5,500 Hoosiers sign outsourcing petition
Dowayne Osborne can count on one hand the number of people who wouldn’t sign his petition. That’s saying a lot considering the petition denounces the centerpiece of Gov. Mitch Daniels’ (R) agenda: privatization of state jobs.
“Most of the people who thought we really needed a big change said they voted for him,” Osborne recalls. “But they don’t like what he’s doing.” (Gov. Daniels has been in office since January.)
Neither does the Indiana Unity Team, a joint local of AFT Public Employees and the United Auto Workers, which represents almost 15,000 state employees.
Osborne, a Unity Team chief steward, knows first hand the depths of Gov. Daniels’ privatization plans. He works for the Indiana Department of Transportation as a maintenance worker—a position that can be lucrative for private sector companies.

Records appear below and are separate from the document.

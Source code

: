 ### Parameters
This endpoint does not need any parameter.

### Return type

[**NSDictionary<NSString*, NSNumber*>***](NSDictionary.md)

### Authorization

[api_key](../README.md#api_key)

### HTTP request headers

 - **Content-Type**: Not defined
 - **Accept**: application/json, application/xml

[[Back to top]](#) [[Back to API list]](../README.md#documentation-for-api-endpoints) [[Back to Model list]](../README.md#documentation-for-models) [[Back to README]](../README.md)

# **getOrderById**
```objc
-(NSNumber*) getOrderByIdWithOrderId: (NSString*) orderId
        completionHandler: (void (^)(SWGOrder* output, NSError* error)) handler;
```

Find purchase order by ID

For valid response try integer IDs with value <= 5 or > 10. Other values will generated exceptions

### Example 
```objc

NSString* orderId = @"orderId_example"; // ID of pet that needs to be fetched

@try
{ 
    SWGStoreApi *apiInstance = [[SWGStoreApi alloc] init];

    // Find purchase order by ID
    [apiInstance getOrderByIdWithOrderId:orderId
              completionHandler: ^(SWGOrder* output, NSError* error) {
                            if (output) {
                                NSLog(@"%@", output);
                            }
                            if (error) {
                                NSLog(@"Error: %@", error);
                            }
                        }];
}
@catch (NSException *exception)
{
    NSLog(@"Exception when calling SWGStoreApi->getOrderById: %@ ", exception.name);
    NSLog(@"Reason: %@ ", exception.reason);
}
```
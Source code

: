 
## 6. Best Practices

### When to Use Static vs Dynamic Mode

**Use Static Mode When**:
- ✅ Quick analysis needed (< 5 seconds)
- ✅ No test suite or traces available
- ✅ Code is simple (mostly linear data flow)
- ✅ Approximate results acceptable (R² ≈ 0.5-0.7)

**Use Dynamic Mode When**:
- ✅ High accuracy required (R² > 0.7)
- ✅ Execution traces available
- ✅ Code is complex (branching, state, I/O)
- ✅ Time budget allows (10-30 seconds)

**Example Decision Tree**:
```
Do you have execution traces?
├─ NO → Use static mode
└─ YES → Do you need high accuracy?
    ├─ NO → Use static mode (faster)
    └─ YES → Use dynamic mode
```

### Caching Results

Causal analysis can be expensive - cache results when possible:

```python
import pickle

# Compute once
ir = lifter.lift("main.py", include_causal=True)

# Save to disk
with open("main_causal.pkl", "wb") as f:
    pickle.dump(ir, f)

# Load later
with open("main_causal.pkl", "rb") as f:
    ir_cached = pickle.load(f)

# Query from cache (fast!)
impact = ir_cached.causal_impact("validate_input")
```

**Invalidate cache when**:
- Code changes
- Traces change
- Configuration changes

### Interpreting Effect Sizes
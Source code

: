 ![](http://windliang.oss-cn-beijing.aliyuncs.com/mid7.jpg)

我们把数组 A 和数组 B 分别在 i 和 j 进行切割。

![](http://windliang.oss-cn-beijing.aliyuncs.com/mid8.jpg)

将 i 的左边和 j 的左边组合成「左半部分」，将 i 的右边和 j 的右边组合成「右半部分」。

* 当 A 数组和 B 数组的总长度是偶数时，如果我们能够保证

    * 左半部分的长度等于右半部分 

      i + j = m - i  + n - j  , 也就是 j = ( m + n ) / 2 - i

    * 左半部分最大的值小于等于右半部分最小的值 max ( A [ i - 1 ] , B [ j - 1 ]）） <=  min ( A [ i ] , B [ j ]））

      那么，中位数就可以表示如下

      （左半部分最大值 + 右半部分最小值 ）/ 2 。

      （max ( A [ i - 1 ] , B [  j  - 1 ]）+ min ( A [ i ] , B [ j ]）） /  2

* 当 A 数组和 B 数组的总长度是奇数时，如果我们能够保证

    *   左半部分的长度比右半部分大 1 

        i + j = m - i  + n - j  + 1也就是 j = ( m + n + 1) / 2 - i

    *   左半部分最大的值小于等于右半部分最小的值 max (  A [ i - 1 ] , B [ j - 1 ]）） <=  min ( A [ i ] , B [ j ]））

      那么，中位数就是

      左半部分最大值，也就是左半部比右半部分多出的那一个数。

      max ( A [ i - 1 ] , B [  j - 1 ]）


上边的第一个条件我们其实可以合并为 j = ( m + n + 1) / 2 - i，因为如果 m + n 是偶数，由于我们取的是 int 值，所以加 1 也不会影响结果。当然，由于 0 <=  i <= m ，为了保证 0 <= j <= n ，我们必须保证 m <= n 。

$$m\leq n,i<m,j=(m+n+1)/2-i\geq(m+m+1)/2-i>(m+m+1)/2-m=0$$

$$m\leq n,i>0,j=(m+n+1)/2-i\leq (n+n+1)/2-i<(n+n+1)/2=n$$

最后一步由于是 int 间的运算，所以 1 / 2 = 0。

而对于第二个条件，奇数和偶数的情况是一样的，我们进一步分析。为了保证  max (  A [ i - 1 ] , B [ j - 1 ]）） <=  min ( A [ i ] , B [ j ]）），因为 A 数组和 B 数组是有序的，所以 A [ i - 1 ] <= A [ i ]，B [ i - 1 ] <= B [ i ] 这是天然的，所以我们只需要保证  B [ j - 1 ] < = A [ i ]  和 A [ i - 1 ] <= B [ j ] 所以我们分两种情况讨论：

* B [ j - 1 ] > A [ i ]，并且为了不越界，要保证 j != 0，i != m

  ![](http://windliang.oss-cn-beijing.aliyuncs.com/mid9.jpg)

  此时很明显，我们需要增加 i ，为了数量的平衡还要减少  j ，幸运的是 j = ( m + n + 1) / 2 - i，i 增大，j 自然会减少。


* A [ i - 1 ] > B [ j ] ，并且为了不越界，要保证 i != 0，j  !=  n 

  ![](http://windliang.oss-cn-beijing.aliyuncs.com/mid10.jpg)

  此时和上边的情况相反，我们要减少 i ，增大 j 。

Since Gov. Daniels took office in January, the Unity Team has been lobbying lawmakers to oppose his wholesale privatization of public services. But the union hasn’t been getting much support from the Republican-controlled General Assembly—or the mainstream media.
Fed up, Unity Team activists decided that if Hoosiers were going to be truly informed of the consequences of privatization, they would have to do it.
Osborne says union activists decided to circulate their petition at county fairs to “see what type of response we get.” Between fairs in Monroe, Parke and Vermillion Counties, the union gathered 1,000 signatures. “You’ve got to remember that these are small county fairs,” Osborne notes. “Basically, the same people come every night.”
Osborne and Unity Team brother Steve Norman, who works for the Department of Corrections, were mainstays at the Parke and Vermillion fairs. “Steve walked into a Republican tent at the Parke County fair and got 30 people to sign the petition,” recalls Osborne.
After the union’s successful run at the county fairs, the Unity Team set its sights on the state fair. To date, the union has gathered nearly 5,500 signatures.
The petition will be delivered to state lawmakers on opening day of the coming session in January.
“We went out to the public and the public also came to us,” says Osborne. “Next year, I hope it is bigger and better.”